Explaining the flexibility you can enjoy with your retirement pot

Given you cannot make withdrawals from a pension until you reach age 55 (rising to 57 in 2028) it is unsurprising some people assume you cannot actively manage any investments within your pot.

At Shares we have had correspondence from people over whether you can trade stocks within a pension so in this article we explain how buying and selling investments can be as simple as it is in other types of investment accounts.

Not only can you take an active hand in investments for your retirement but you should as your goals and investment time horizon change. Just how active you might be is an issue we will discuss later on.

There are several different categories of pension. These include workplace pensions: including defined benefit (DB) schemes (also known as final salary pensions) and defined contribution (DC) schemes, as well as personal pensions of which a self-invested personal pension (SIPP) is the most relevant for our purposes.
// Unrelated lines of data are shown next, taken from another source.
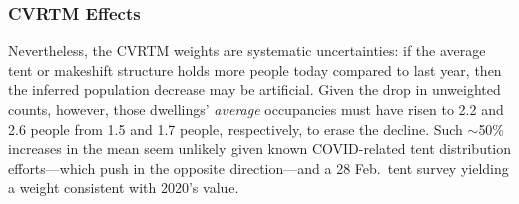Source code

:\documentclass[11pt,twocolumn]{article}
\def\bfr{\bf\color{red}}
\def\resp{respectively}
\begin{document}
%
%
%




\subsubsection{CVRTM Effects}
\label{sec:CVRTM}



Nevertheless, the CVRTM weights are systematic uncertainties: if the average tent or makeshift structure holds
more people today compared to last year, then the inferred population decrease may be artificial. Given the drop in 
unweighted counts, however, those dwellings' {\it average} occupancies must have risen to 2.2 and 2.6 people 
from 1.5 and 1.7 people, \resp, to erase the decline. Such $\sim$50\% increases in the mean seem unlikely given 
known COVID-related tent distribution efforts---which push in the opposite direction---and a 28 Feb.\ tent 
survey yielding a weight consistent with 2020's value. 
\end{document}
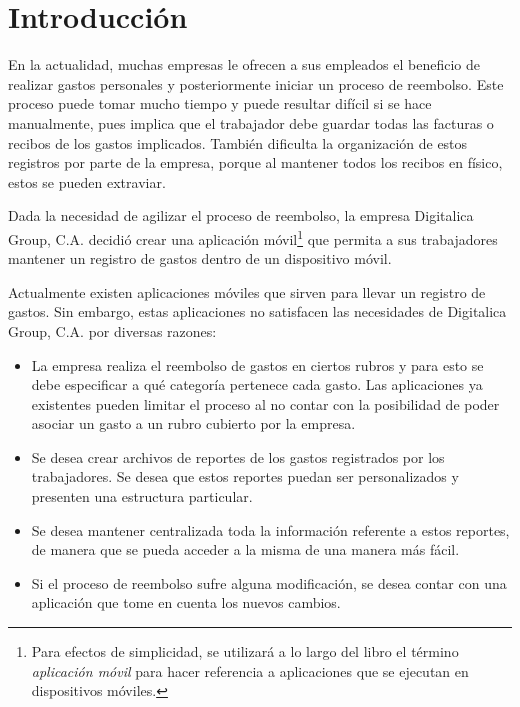 \chapter*{Introducción} \label{sec:Introduccion}

\vspace{5 mm}
En la actualidad, muchas empresas le ofrecen a sus empleados el beneficio de realizar gastos personales y posteriormente iniciar un proceso de reembolso. Este proceso puede tomar mucho tiempo y puede resultar difícil si se hace manualmente, pues implica que el trabajador debe guardar todas las facturas o recibos de los gastos implicados. También dificulta la organización de estos registros por parte de la empresa, porque al mantener todos los recibos en físico, estos se pueden extraviar. 

Dada la necesidad de agilizar el proceso de reembolso, la empresa Digitalica Group, C.A. decidió crear una aplicación móvil\footnote{Para efectos de simplicidad, se utilizará a lo largo del libro el término \textit{aplicación móvil} para hacer referencia a aplicaciones que se ejecutan en dispositivos móviles.} que permita a sus trabajadores mantener un registro de gastos dentro de un dispositivo móvil.

Actualmente existen aplicaciones móviles que sirven para llevar un registro de gastos. Sin embargo, estas aplicaciones no satisfacen las necesidades de Digitalica Group, C.A. por diversas razones:

\begin{itemize}
\item La empresa realiza el reembolso de gastos en ciertos rubros y para esto se debe especificar a qué categoría pertenece cada gasto. Las aplicaciones ya existentes pueden limitar el proceso al no contar con la posibilidad de poder asociar un gasto a un rubro cubierto por la empresa.
\item Se desea crear archivos de reportes de los gastos registrados por los trabajadores. Se desea que estos reportes puedan ser personalizados y presenten una estructura particular.
\item Se desea mantener centralizada toda la información referente a estos reportes, de manera que se pueda acceder a la misma de una manera más fácil.
\item Si el proceso de reembolso sufre alguna modificación, se desea contar con una aplicación que tome en cuenta los nuevos cambios.
\end{itemize}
A SIPP gives you the most flexibility to trade in and out of investments and operates very much like a Stocks & Shares ISA or standard share dealing account.

You can trade a wide range of investments within your SIPP not just stocks. Options include funds, investment trusts, exchange-traded funds (ETFs), bonds and gilts.

CAN I MAKE REGULAR INVESTMENTS?

You can make regular investments through your SIPP; on the obvious prerequisite you have enough money in your cash account to pay for them.

Most mainstream investment platforms will allow you to invest in a range of shares, funds, trusts and ETFs regularly at a discounted rate.

SIPPS: WHAT CAN'T YOU INVEST IN

Commercial or residential property
Insurance company bonds
Private (unquoted) company shares
Works of art, cars etc.
Loans
Gold bullion

HOW OFTEN CAN YOU TRADE WITHIN YOUR SIPP?

You can trade as little or as often as you want through your SIPP, but you will incur costs by doing so. You might expect to pay around £10 for trading shares, ETFs or trusts, and less if you trade regularly, with typically a much lower cost for trading funds. Costs can make a significant difference to returns over a long period so it is certainly something to bear mind if you plan to buy and sell investments in your SIPP on a regular basis.

For some investors this will mean it makes more sense to invest in low-cost, diversified ETFs or tracker funds and other investments which are intended to be bought and held for the long term.